[Stored data]

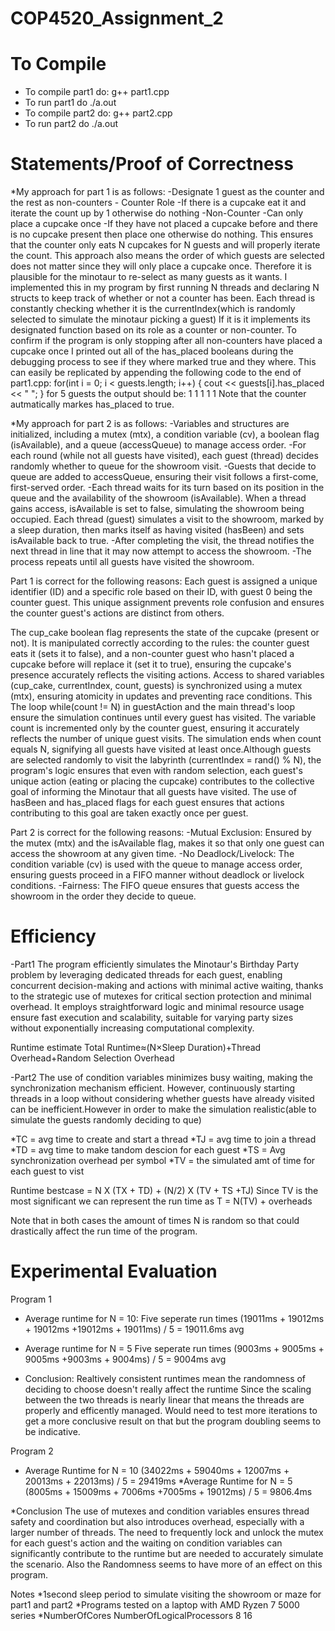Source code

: # COP4520_Assignment_2
# To Compile
* To compile part1 do: g++ part1.cpp
* To run part1 do ./a.out
* To compile part2 do: g++ part2.cpp
* To run part2 do ./a.out
# Statements/Proof of Correctness 
*My approach for part 1 is as follows: 
  -Designate 1 guest as the counter and the rest as non-counters
    - Counter Role
      -If there is a cupcake eat it and iterate the count up by 1 otherwise do nothing
    -Non-Counter
      -Can only place a cupcake once
      -If they have not placed a cupcake before and there is no cupcake present then place one otherwise do nothing. 
      This ensures that the counter only eats N cupcakes for N guests and will properly iterate the count.
    This approach also means the order of which guests are selected does not matter since they will only place a cupcake once. Therefore
    it is plausible for the minotaur to re-select as many guests as it wants. 
    I implemented this in my program by first running N threads and declaring N structs to keep track of whether or not a counter has been.
    Each thread is constantly checking whether it is the currentIndex(which is randomly selected to simulate the minotaur picking a guest)
    If it is it implements its designated function based on its role as a counter or non-counter.
    To confirm if the program is only stopping after all non-counters have placed a cupcake once I printed out all of the has_placed booleans during
    the debugging process to see if they where marked true and they where. This can easily be replicated by appending the following code to the end of
    part1.cpp: 
    for(int i = 0; i < guests.length; i++)
    {
      cout << guests[i].has_placed << " ";
    }
    for 5 guests the output should be: 1 1 1 1 1 
    Note that the counter autmatically markes has_placed to true. 

*My approach for part 2 is as follows:
-Variables and structures are initialized, including a mutex (mtx), a condition variable (cv), a boolean flag (isAvailable), and a queue (accessQueue) to manage access order.
-For each round (while not all guests have visited), each guest (thread) decides randomly whether to queue for the showroom visit.
-Guests that decide to queue are added to accessQueue, ensuring their visit follows a first-come, first-served order.
-Each thread waits for its turn based on its position in the queue and the availability of the showroom (isAvailable). When a thread gains access, isAvailable is set to false, simulating the showroom being occupied.
Each thread (guest) simulates a visit to the showroom, marked by a sleep duration, then marks itself as having visited (hasBeen) and sets isAvailable back to true.
-After completing the visit, the thread notifies the next thread in line that it may now attempt to access the showroom.
-The process repeats until all guests have visited the showroom.

Part 1 is correct for the following reasons:
Each guest is assigned a unique identifier (ID) and a specific role based on their ID, with guest 0 being the counter guest. This unique assignment prevents role confusion and ensures the counter guest's actions are distinct from others.

The cup_cake boolean flag represents the state of the cupcake (present or not). It is manipulated correctly according to the rules: the counter guest eats it (sets it to false), and a non-counter guest who hasn't placed a cupcake before will replace it (set it to true), ensuring the cupcake's presence accurately reflects the visiting actions.
Access to shared variables (cup_cake, currentIndex, count, guests) is synchronized using a mutex (mtx), ensuring atomicity in updates and preventing race conditions. This 
The loop while(count != N) in guestAction and the main thread's loop ensure the simulation continues until every guest has visited. The variable count is incremented only by the counter guest, ensuring it accurately reflects the number of unique guest visits. The simulation ends when count equals N, signifying all guests have visited at least once.Although guests are selected randomly to visit the labyrinth (currentIndex = rand() % N), the program's logic ensures that even with random selection, each guest's unique action (eating or placing the cupcake) contributes to the collective goal of informing the Minotaur that all guests have visited. The use of hasBeen and has_placed flags for each guest ensures that actions contributing to this goal are taken exactly once per guest.

Part 2 is correct for the following reasons:
-Mutual Exclusion: Ensured by the mutex (mtx) and the isAvailable flag, makes it so that only one guest can access the showroom at any given time.
-No Deadlock/Livelock: The condition variable (cv) is used with the queue to manage access order, ensuring guests proceed in a FIFO manner without deadlock or livelock conditions.
-Fairness: The FIFO queue ensures that guests access the showroom in the order they decide to queue.
    
  
# Efficiency 
-Part1
The program efficiently simulates the Minotaur's Birthday Party problem by leveraging dedicated threads for each guest, enabling concurrent decision-making and actions with minimal active waiting, thanks to the strategic use of mutexes for critical section protection and minimal overhead. It employs straightforward logic and minimal resource usage ensure fast execution and scalability, suitable for varying party sizes without exponentially increasing computational complexity. 

Runtime estimate 
Total Runtime≈(N×Sleep Duration)+Thread Overhead+Random Selection Overhead

-Part2
The use of condition variables minimizes busy waiting, making the synchronization mechanism efficient.
However, continuously starting threads in a loop without considering whether guests have already visited can be inefficient.However in order
to make the simulation realistic(able to simulate the guests randomly deciding to que) 

*TC = avg time to create and start a thread
*TJ = avg time to join a thread 
*TD = avg time to make tandom descion for each guest
*TS = Avg synchronization overhead per symbol
*TV = the simulated amt of time for each guest to vist

Runtime bestcase = N X (TX + TD) + (N/2) X (TV + TS +TJ)
Since TV is the most significant we can represent the run time as
T = N(TV) + overheads

Note that in both cases the amount of times N is random so that could drastically affect the run time of the program.

# Experimental Evaluation
Program 1
* Average runtime for N = 10:
Five seperate run times 
(19011ms + 19012ms + 19012ms +19012ms + 19011ms) / 5 = 19011.6ms avg

* Average runtime for N = 5
  Five seperate run times
  (9003ms + 9005ms + 9005ms +9003ms + 9004ms) / 5 = 9004ms avg
* Conclusion:
    Realtively consistent runtimes mean the randomness of deciding to choose doesn't really affect the runtime
    Since the scaling between the two threads is nearly linear that means the threads are properly and efficently managed.
    Would need to test more iterations to get a more conclusive result on that but the program doubling seems to be indicative.


Program 2
* Average Runtime for N = 10
  (34022ms + 59040ms + 12007ms + 20013ms + 22013ms) / 5 = 29419ms
*Average Runtime for N = 5
(8005ms + 15009ms + 7006ms +7005ms + 19012ms) / 5 = 9806.4ms

*Conclusion
 The use of mutexes and condition variables ensures thread safety and coordination but also introduces overhead, especially with a larger number of threads. The need to frequently lock and unlock the mutex for each guest's action and the waiting on condition variables can significantly contribute to the runtime but are needed to accurately simulate the scenario. Also the Randomness seems to have more of an effect on this 
 program.

Notes
*1second sleep period to simulate visiting the showroom or maze for part1 and part2
*Programs tested on a laptop with AMD Ryzen 7 5000 series
*NumberOfCores  NumberOfLogicalProcessors
  8              16




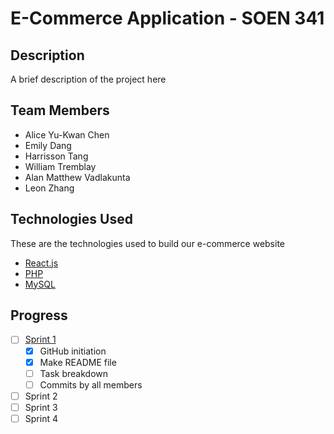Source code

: # E-Commerce Application - SOEN 341

## Description
A brief description of the project here

## Team Members
- Alice Yu-Kwan Chen
- Emily Dang
- Harrisson Tang
- William Tremblay
- Alan Matthew Vadlakunta
- Leon Zhang

## Technologies Used
These are the technologies used to build our e-commerce website
* [React.js](https://reactjs.org/)
* [PHP](https://www.php.net/)
* [MySQL](https://www.mysql.com/)

## Progress
- [ ] [Sprint 1](https://moodle.concordia.ca/moodle/pluginfile.php/5314863/mod_assign/introattachment/0/SOEN%20341%20Project%20Description%20and%20Sprint%201.docx?forcedownload=1)
  - [x] GitHub initiation
  - [x] Make README file
  - [ ] Task breakdown
  - [ ] Commits by all members

- [ ] Sprint 2
- [ ] Sprint 3
- [ ] Sprint 4
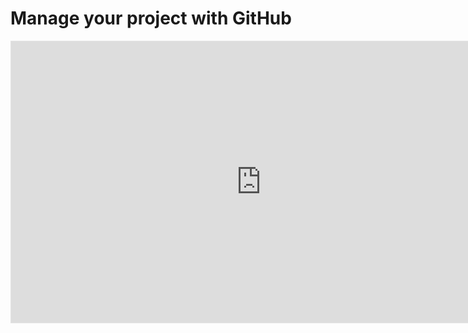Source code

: 
# Manage your project with GitHub

<iframe style="border: 1px solid rgba(0, 0, 0, 0.1);" width="800" height="450" src="https://www.figma.com/embed?embed_host=share&url=https%3A%2F%2Fwww.figma.com%2Ffile%2F1Gn7uPVa52tWFrOi3ZRusY%2Fflow-chart%3Ftype%3Ddesign%26node-id%3D4%253A2604%26t%3DliGRu4Vk5qZcLlsV-1" allowfullscreen></iframe>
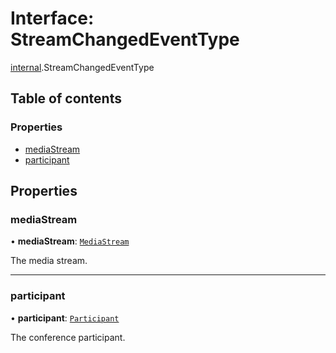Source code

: # Interface: StreamChangedEventType

[internal](../modules/internal.md).StreamChangedEventType

## Table of contents

### Properties

- [mediaStream](internal.StreamChangedEventType.md#mediastream)
- [participant](internal.StreamChangedEventType.md#participant)

## Properties

### mediaStream

• **mediaStream**: [`MediaStream`](../modules/internal.md#mediastream)

The media stream.

___

### participant

• **participant**: [`Participant`](internal.Participant.md)

The conference participant.

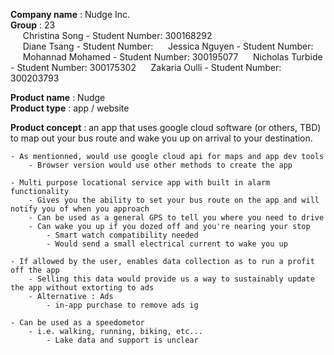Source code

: **Company name** : Nudge Inc.  
    **Group** : 23  
    &nbsp;&nbsp;&nbsp;&nbsp;&nbsp;Christina Song    - Student Number: 300168292  
    &nbsp;&nbsp;&nbsp;&nbsp;&nbsp;Diane Tsang       - Student Number:
    &nbsp;&nbsp;&nbsp;&nbsp;&nbsp;Jessica Nguyen    - Student Number:
    &nbsp;&nbsp;&nbsp;&nbsp;&nbsp;Mohannad Mohamed  - Student Number: 300195077 
    &nbsp;&nbsp;&nbsp;&nbsp;&nbsp;Nicholas Turbide  - Student Number: 300175302
    &nbsp;&nbsp;&nbsp;&nbsp;&nbsp;Zakaria Oulli     - Student Number: 300203793
          
**Product name** : Nudge  
**Product type** : app / website



**Product concept** : an app that uses google cloud software (or others, TBD) to map out your bus route and wake you up on arrival to your destination.

    - As mentionned, would use google cloud api for maps and app dev tools
        - Browser version would use other methods to create the app

    - Multi purpose locational service app with built in alarm functionality
        - Gives you the ability to set your bus route on the app and will notify you of when you approach 
        - Can be used as a general GPS to tell you where you need to drive
        - Can wake you up if you dozed off and you're nearing your stop
            - Smart watch compatibility needed
            - Would send a small electrical current to wake you up

    - If allowed by the user, enables data collection as to run a profit off the app
        - Selling this data would provide us a way to sustainably update the app without extorting to ads
        - Alternative : Ads 
            - in-app purchase to remove ads ig

    - Can be used as a speedometor 
        - i.e. walking, running, biking, etc...
            - Lake data and support is unclear
            
    
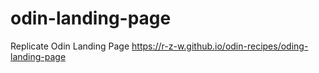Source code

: # odin-landing-page

Replicate Odin Landing Page
https://r-z-w.github.io/odin-recipes/oding-landing-page
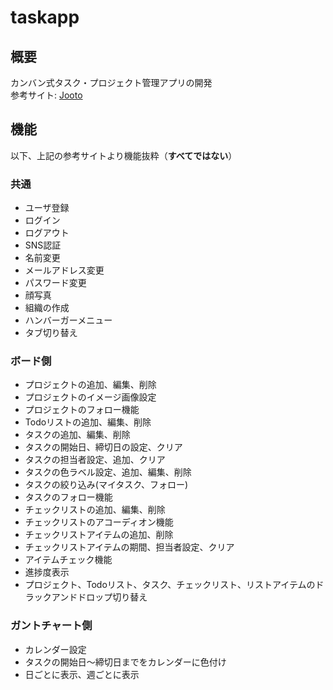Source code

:# taskapp

## 概要
カンバン式タスク・プロジェクト管理アプリの開発  
参考サイト: [Jooto](https://www.jooto.com/)

## 機能
以下、上記の参考サイトより機能抜粋（**すべてではない**）


### 共通
- ユーザ登録
- ログイン
- ログアウト
- SNS認証
- 名前変更
- メールアドレス変更
- パスワード変更
- 顔写真
- 組織の作成
- ハンバーガーメニュー
- タブ切り替え

### ボード側
- プロジェクトの追加、編集、削除
- プロジェクトのイメージ画像設定
- プロジェクトのフォロー機能
- Todoリストの追加、編集、削除
- タスクの追加、編集、削除
- タスクの開始日、締切日の設定、クリア
- タスクの担当者設定、追加、クリア
- タスクの色ラベル設定、追加、編集、削除
- タスクの絞り込み(マイタスク、フォロー)
- タスクのフォロー機能
- チェックリストの追加、編集、削除
- チェックリストのアコーディオン機能
- チェックリストアイテムの追加、削除
- チェックリストアイテムの期間、担当者設定、クリア
- アイテムチェック機能
- 進捗度表示
- プロジェクト、Todoリスト、タスク、チェックリスト、リストアイテムのドラックアンドドロップ切り替え

### ガントチャート側
- カレンダー設定
- タスクの開始日〜締切日までをカレンダーに色付け
- 日ごとに表示、週ごとに表示

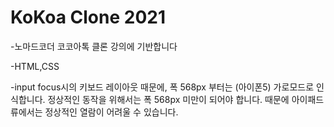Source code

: # KoKoa Clone 2021

-노마드코더 코코아톡 클론 강의에 기반합니다

-HTML,CSS

-input focus시의 키보드 레이아웃 때문에, 폭 568px 부터는 (아이폰5) 가로모드로 인식합니다. 
 정상적인 동작을 위해서는 폭 568px 미만이 되어야 합니다. 때문에 아이패드류에서는 정상적인 열람이 어려울 수 있습니다. 
 
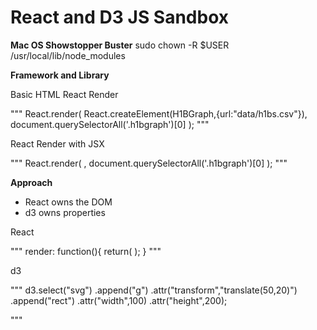 # React and D3 JS Sandbox

**Mac OS Showstopper Buster**
sudo chown -R $USER /usr/local/lib/node_modules

**Framework and Library**

Basic HTML React Render 

"""
React.render(
    React.createElement(H1BGraph,{url:"data/h1bs.csv"}),
    document.querySelectorAll('.h1bgraph')[0]
);
"""

React Render with JSX 

"""
React.render(
    <H1BGraph url="data/h1bs.csv"/>,
    document.querySelectorAll('.h1bgraph')[0]
);
"""

**Approach**
* React owns the DOM
* d3 owns properties 

React

"""
render: function(){
    return(
        <g transform="translate(50,20)">
            <rect width="100" height="200"/>
        </g>
    );
}
"""

d3

"""
d3.select("svg")
  .append("g")
  .attr("transform","translate(50,20)")
  .append("rect")
  .attr("width",100)
  .attr("height",200);

"""

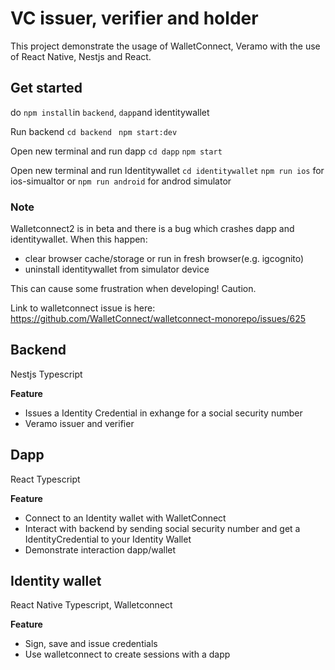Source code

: # VC issuer, verifier and holder

This project demonstrate the usage of WalletConnect, Veramo with the use of React Native, Nestjs and React.

## Get started

do `npm install`in `backend`, `dapp`and ìdentitywallet

Run backend
`cd backend `
`npm start:dev`

Open new terminal and run dapp
`cd dapp`
`npm start`

Open new terminal and run Identitywallet
`cd identitywallet`
`npm run ios` for ios-simualtor or `npm run android` for androd simulator

### Note
Walletconnect2 is in beta and there is a bug which crashes dapp and identitywallet. When this happen:
- clear browser cache/storage or run in fresh browser(e.g. igcognito)
- uninstall identitywallet from simulator device 

This can cause some frustration when developing! Caution. 

Link to walletconnect issue is here: https://github.com/WalletConnect/walletconnect-monorepo/issues/625

## Backend
Nestjs Typescript

**Feature**
- Issues a Identity Credential in exhange for a social security number
- Veramo issuer and verifier

## Dapp
React Typescript

**Feature**
- Connect to an Identity wallet with WalletConnect
- Interact with backend by sending social security number and get a IdentityCredential to your Identity Wallet
- Demonstrate interaction dapp/wallet

## Identity wallet
React Native Typescript, Walletconnect

**Feature**
- Sign, save and issue credentials
- Use walletconnect to create sessions with a dapp
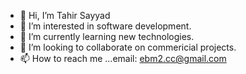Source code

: - 👋 Hi, I’m Tahir Sayyad
- 👀 I’m interested in software development.
- 🌱 I’m currently learning new technologies.
- 💞️ I’m looking to collaborate on commericial projects.
- 📫 How to reach me ...email: ebm2.cc@gmail.com

<!---
easyitsolutions/easyitsolutions is a ✨ special ✨ repository because its `README.md` (this file) appears on your GitHub profile.
You can click the Preview link to take a look at your changes.
--->
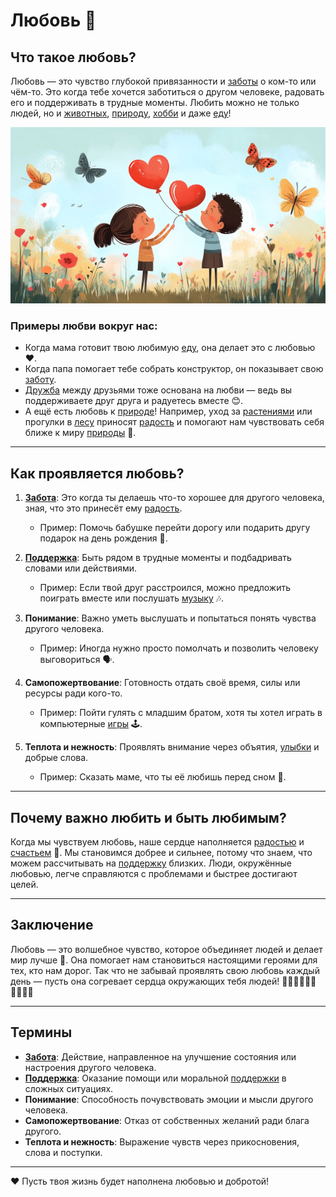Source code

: # **Любовь** 💖

## Что такое любовь?

Любовь — это чувство глубокой привязанности и [заботы](Семья.md) о ком-то или чём-то. Это когда тебе хочется заботиться о другом человеке, радовать его и поддерживать в трудные моменты. Любить можно не только людей, но и [животных](Природа.md), [природу](Природа.md), [хобби](Хобби.md) и даже [еду](Еда.md)!

![Любовь](../../../../WORK/life/happiness/pictures/любовь.jpg)

### Примеры любви вокруг нас:
- Когда мама готовит твою любимую [еду](Еда.md), она делает это с любовью ❤️.
- Когда папа помогает тебе собрать конструктор, он показывает свою [заботу](Семья.md).
- [Дружба](Дружба.md) между друзьями тоже основана на любви — ведь вы поддерживаете друг друга и радуетесь вместе 😊.
- А ещё есть любовь к [природе](Природа.md)! Например, уход за [растениями](Природа.md) или прогулки в [лесу](Природа.md) приносят [радость](Улыбка.md) и помогают нам чувствовать себя ближе к миру [природы](Природа.md) 🌿.

---

## Как проявляется любовь?

1. **[Забота](Семья.md)**: Это когда ты делаешь что-то хорошее для другого человека, зная, что это принесёт ему [радость](Улыбка.md).
   - Пример: Помочь бабушке перейти дорогу или подарить другу подарок на день рождения 🎁.
   
2. **[Поддержка](Помощь_другим.md)**: Быть рядом в трудные моменты и подбадривать словами или действиями.
   - Пример: Если твой друг расстроился, можно предложить поиграть вместе или послушать [музыку](Музыка.md) 🎶.

3. **Понимание**: Важно уметь выслушать и попытаться понять чувства другого человека.
   - Пример: Иногда нужно просто помолчать и позволить человеку выговориться 🗣️.

4. **Самопожертвование**: Готовность отдать своё время, силы или ресурсы ради кого-то.
   - Пример: Пойти гулять с младшим братом, хотя ты хотел играть в компьютерные [игры](Игры.md) 🕹️.

5. **Теплота и нежность**: Проявлять внимание через объятия, [улыбки](Улыбка.md) и добрые слова.
   - Пример: Сказать маме, что ты её любишь перед сном 💫.

---

## Почему важно любить и быть любимым?

Когда мы чувствуем любовь, наше сердце наполняется [радостью](Улыбка.md) и [счастьем](Счастье.md) 💛. Мы становимся добрее и сильнее, потому что знаем, что можем рассчитывать на [поддержку](Помощь_другим.md) близких. Люди, окружённые любовью, легче справляются с проблемами и быстрее достигают целей.

---

## Заключение

Любовь — это волшебное чувство, которое объединяет людей и делает мир лучше 🌈. Она помогает нам становиться настоящими героями для тех, кто нам дорог. Так что не забывай проявлять свою любовь каждый день — пусть она согревает сердца окружающих тебя людей! 🙌🏻🙌🏼🙌🏽🙌🏾🙌🏿

---

## Термины

- **[Забота](Семья.md)**: Действие, направленное на улучшение состояния или настроения другого человека.
- **[Поддержка](Помощь_другим.md)**: Оказание помощи или моральной [поддержки](Помощь_другим.md) в сложных ситуациях.
- **Понимание**: Способность почувствовать эмоции и мысли другого человека.
- **Самопожертвование**: Отказ от собственных желаний ради блага другого.
- **Теплота и нежность**: Выражение чувств через прикосновения, слова и поступки.

---

❤️ Пусть твоя жизнь будет наполнена любовью и добротой!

• WHAT TO DO: The response must repeat exactly the lines above from the one with "## Team Members" through the one with "# Manage your project with GitHub", including both, and must contain no pictures and no other text.

• WORKED SOLUTION:
## Team Members
- Alice Yu-Kwan Chen
- Emily Dang
- Harrisson Tang
- William Tremblay
- Alan Matthew Vadlakunta
- Leon Zhang

## Technologies Used
These are the technologies used to build our e-commerce website
* [React.js](https://reactjs.org/)
* [PHP](https://www.php.net/)
* [MySQL](https://www.mysql.com/)

## Progress
- [ ] [Sprint 1](https://moodle.concordia.ca/moodle/pluginfile.php/5314863/mod_assign/introattachment/0/SOEN%20341%20Project%20Description%20and%20Sprint%201.docx?forcedownload=1)
  - [x] GitHub initiation
  - [x] Make README file
  - [ ] Task breakdown
  - [ ] Commits by all members

- [ ] Sprint 2
- [ ] Sprint 3
- [ ] Sprint 4
Source code

: 
# Manage your project with GitHub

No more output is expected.